(Stored dataset items)
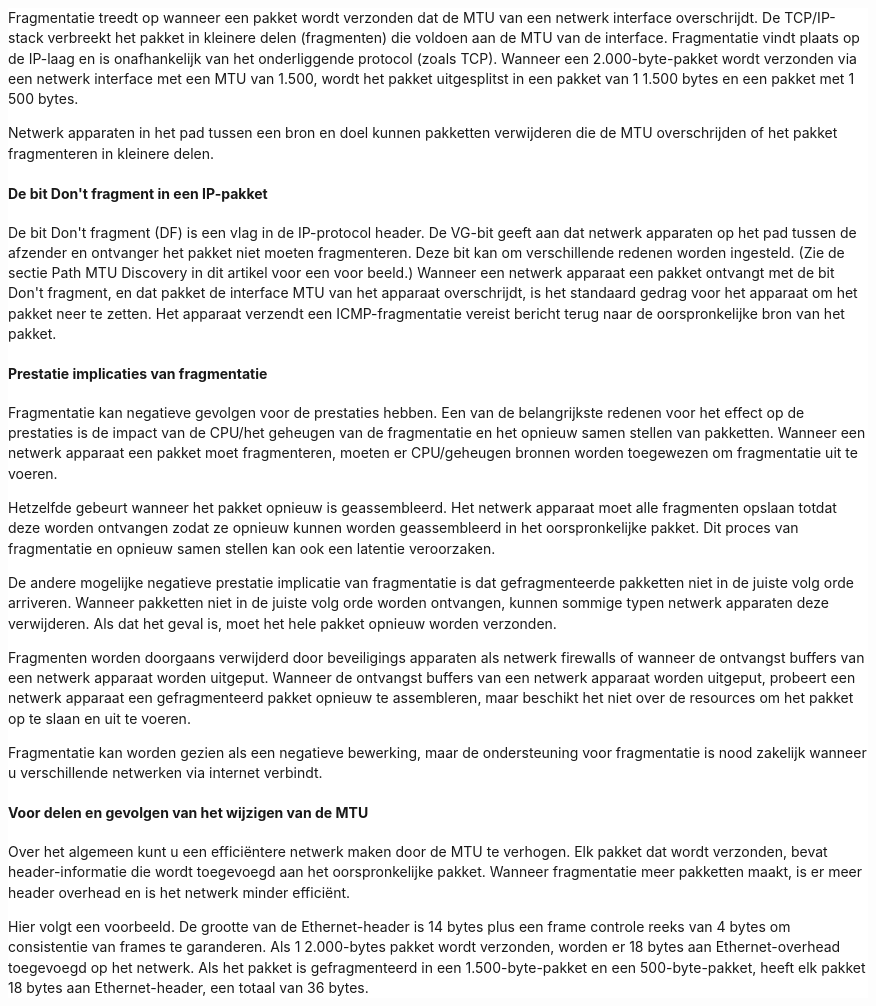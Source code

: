 Fragmentatie treedt op wanneer een pakket wordt verzonden dat de MTU van een netwerk interface overschrijdt. De TCP/IP-stack verbreekt het pakket in kleinere delen (fragmenten) die voldoen aan de MTU van de interface. Fragmentatie vindt plaats op de IP-laag en is onafhankelijk van het onderliggende protocol (zoals TCP). Wanneer een 2.000-byte-pakket wordt verzonden via een netwerk interface met een MTU van 1.500, wordt het pakket uitgesplitst in een pakket van 1 1.500 bytes en een pakket met 1 500 bytes.

Netwerk apparaten in het pad tussen een bron en doel kunnen pakketten verwijderen die de MTU overschrijden of het pakket fragmenteren in kleinere delen.

#### <a name="the-dont-fragment-bit-in-an-ip-packet"></a>De bit Don't fragment in een IP-pakket

De bit Don't fragment (DF) is een vlag in de IP-protocol header. De VG-bit geeft aan dat netwerk apparaten op het pad tussen de afzender en ontvanger het pakket niet moeten fragmenteren. Deze bit kan om verschillende redenen worden ingesteld. (Zie de sectie Path MTU Discovery in dit artikel voor een voor beeld.) Wanneer een netwerk apparaat een pakket ontvangt met de bit Don't fragment, en dat pakket de interface MTU van het apparaat overschrijdt, is het standaard gedrag voor het apparaat om het pakket neer te zetten. Het apparaat verzendt een ICMP-fragmentatie vereist bericht terug naar de oorspronkelijke bron van het pakket.

#### <a name="performance-implications-of-fragmentation"></a>Prestatie implicaties van fragmentatie

Fragmentatie kan negatieve gevolgen voor de prestaties hebben. Een van de belangrijkste redenen voor het effect op de prestaties is de impact van de CPU/het geheugen van de fragmentatie en het opnieuw samen stellen van pakketten. Wanneer een netwerk apparaat een pakket moet fragmenteren, moeten er CPU/geheugen bronnen worden toegewezen om fragmentatie uit te voeren.

Hetzelfde gebeurt wanneer het pakket opnieuw is geassembleerd. Het netwerk apparaat moet alle fragmenten opslaan totdat deze worden ontvangen zodat ze opnieuw kunnen worden geassembleerd in het oorspronkelijke pakket. Dit proces van fragmentatie en opnieuw samen stellen kan ook een latentie veroorzaken.

De andere mogelijke negatieve prestatie implicatie van fragmentatie is dat gefragmenteerde pakketten niet in de juiste volg orde arriveren. Wanneer pakketten niet in de juiste volg orde worden ontvangen, kunnen sommige typen netwerk apparaten deze verwijderen. Als dat het geval is, moet het hele pakket opnieuw worden verzonden.

Fragmenten worden doorgaans verwijderd door beveiligings apparaten als netwerk firewalls of wanneer de ontvangst buffers van een netwerk apparaat worden uitgeput. Wanneer de ontvangst buffers van een netwerk apparaat worden uitgeput, probeert een netwerk apparaat een gefragmenteerd pakket opnieuw te assembleren, maar beschikt het niet over de resources om het pakket op te slaan en uit te voeren.

Fragmentatie kan worden gezien als een negatieve bewerking, maar de ondersteuning voor fragmentatie is nood zakelijk wanneer u verschillende netwerken via internet verbindt.

#### <a name="benefits-and-consequences-of-modifying-the-mtu"></a>Voor delen en gevolgen van het wijzigen van de MTU

Over het algemeen kunt u een efficiëntere netwerk maken door de MTU te verhogen. Elk pakket dat wordt verzonden, bevat header-informatie die wordt toegevoegd aan het oorspronkelijke pakket. Wanneer fragmentatie meer pakketten maakt, is er meer header overhead en is het netwerk minder efficiënt.

Hier volgt een voorbeeld. De grootte van de Ethernet-header is 14 bytes plus een frame controle reeks van 4 bytes om consistentie van frames te garanderen. Als 1 2.000-bytes pakket wordt verzonden, worden er 18 bytes aan Ethernet-overhead toegevoegd op het netwerk. Als het pakket is gefragmenteerd in een 1.500-byte-pakket en een 500-byte-pakket, heeft elk pakket 18 bytes aan Ethernet-header, een totaal van 36 bytes.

● **Activity**: Count the lines above that contain the word "name". Write only the number.

● **Result of this exercise**: 3